Work instructions: The stretch from the line with "exponent goes up, the" through the line with "to the optimal betweenness options." in the records below: write it out exactly, and nothing else.
Extracted data below:
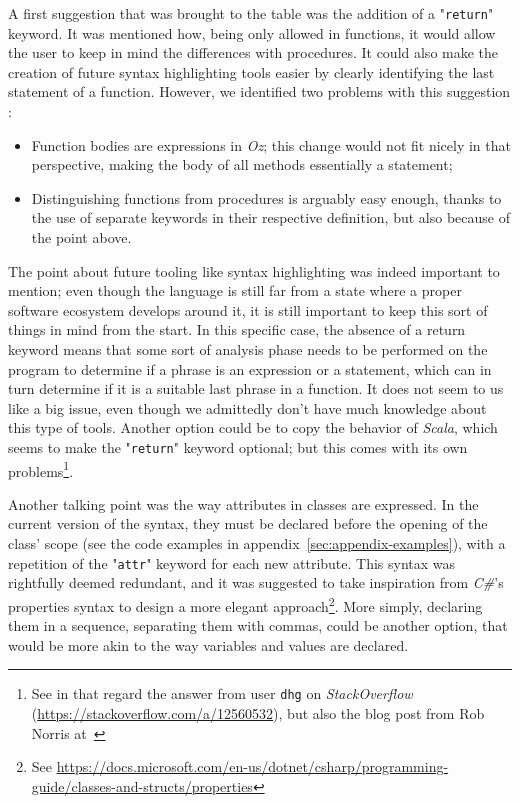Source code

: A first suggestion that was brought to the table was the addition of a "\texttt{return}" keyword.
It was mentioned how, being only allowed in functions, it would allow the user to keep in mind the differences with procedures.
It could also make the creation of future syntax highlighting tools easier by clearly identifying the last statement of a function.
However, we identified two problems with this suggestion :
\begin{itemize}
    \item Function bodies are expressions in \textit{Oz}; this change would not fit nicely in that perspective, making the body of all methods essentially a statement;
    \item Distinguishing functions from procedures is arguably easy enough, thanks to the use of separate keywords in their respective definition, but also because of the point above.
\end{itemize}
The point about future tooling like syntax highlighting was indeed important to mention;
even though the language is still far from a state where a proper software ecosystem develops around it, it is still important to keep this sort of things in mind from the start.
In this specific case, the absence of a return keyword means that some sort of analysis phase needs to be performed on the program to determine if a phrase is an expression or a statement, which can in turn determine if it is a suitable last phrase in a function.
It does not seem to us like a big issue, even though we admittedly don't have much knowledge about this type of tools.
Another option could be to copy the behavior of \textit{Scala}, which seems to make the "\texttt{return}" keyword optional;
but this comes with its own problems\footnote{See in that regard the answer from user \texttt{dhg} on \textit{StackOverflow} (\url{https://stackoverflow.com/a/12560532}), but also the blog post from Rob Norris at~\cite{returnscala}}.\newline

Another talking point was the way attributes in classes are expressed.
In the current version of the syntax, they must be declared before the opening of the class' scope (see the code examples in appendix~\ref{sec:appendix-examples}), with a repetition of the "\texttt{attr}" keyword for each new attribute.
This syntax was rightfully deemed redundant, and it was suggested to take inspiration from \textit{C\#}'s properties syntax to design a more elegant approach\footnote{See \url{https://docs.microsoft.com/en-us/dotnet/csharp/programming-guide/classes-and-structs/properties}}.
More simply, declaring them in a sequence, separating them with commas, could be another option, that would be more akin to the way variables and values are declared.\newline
End of Extracted data.
Extracted data below:
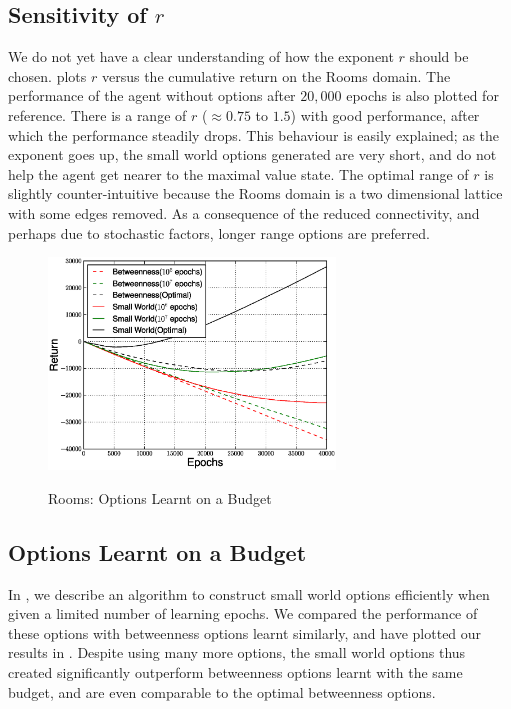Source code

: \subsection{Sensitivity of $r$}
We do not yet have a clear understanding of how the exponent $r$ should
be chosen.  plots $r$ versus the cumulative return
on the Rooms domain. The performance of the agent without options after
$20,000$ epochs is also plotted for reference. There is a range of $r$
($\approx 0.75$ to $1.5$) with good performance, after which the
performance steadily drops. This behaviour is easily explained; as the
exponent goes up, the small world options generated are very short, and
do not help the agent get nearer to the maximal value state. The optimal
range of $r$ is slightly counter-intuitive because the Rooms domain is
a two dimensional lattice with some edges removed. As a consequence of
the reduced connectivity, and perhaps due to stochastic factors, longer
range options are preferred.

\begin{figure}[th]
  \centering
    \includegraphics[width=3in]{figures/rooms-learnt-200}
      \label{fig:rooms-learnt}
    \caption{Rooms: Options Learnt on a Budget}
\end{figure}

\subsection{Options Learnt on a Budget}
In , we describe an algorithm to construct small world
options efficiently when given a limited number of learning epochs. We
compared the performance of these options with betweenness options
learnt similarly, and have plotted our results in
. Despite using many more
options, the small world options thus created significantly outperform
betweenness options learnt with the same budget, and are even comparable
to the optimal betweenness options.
End of Extracted data.
Answer below:
exponent goes up, the small world options generated are very short, and
do not help the agent get nearer to the maximal value state. The optimal
range of $r$ is slightly counter-intuitive because the Rooms domain is
a two dimensional lattice with some edges removed. As a consequence of
the reduced connectivity, and perhaps due to stochastic factors, longer
range options are preferred.

\begin{figure}[th]
  \centering
    \includegraphics[width=3in]{figures/rooms-learnt-200}
      \label{fig:rooms-learnt}
    \caption{Rooms: Options Learnt on a Budget}
\end{figure}

\subsection{Options Learnt on a Budget}
In , we describe an algorithm to construct small world
options efficiently when given a limited number of learning epochs. We
compared the performance of these options with betweenness options
learnt similarly, and have plotted our results in
. Despite using many more
options, the small world options thus created significantly outperform
betweenness options learnt with the same budget, and are even comparable
to the optimal betweenness options.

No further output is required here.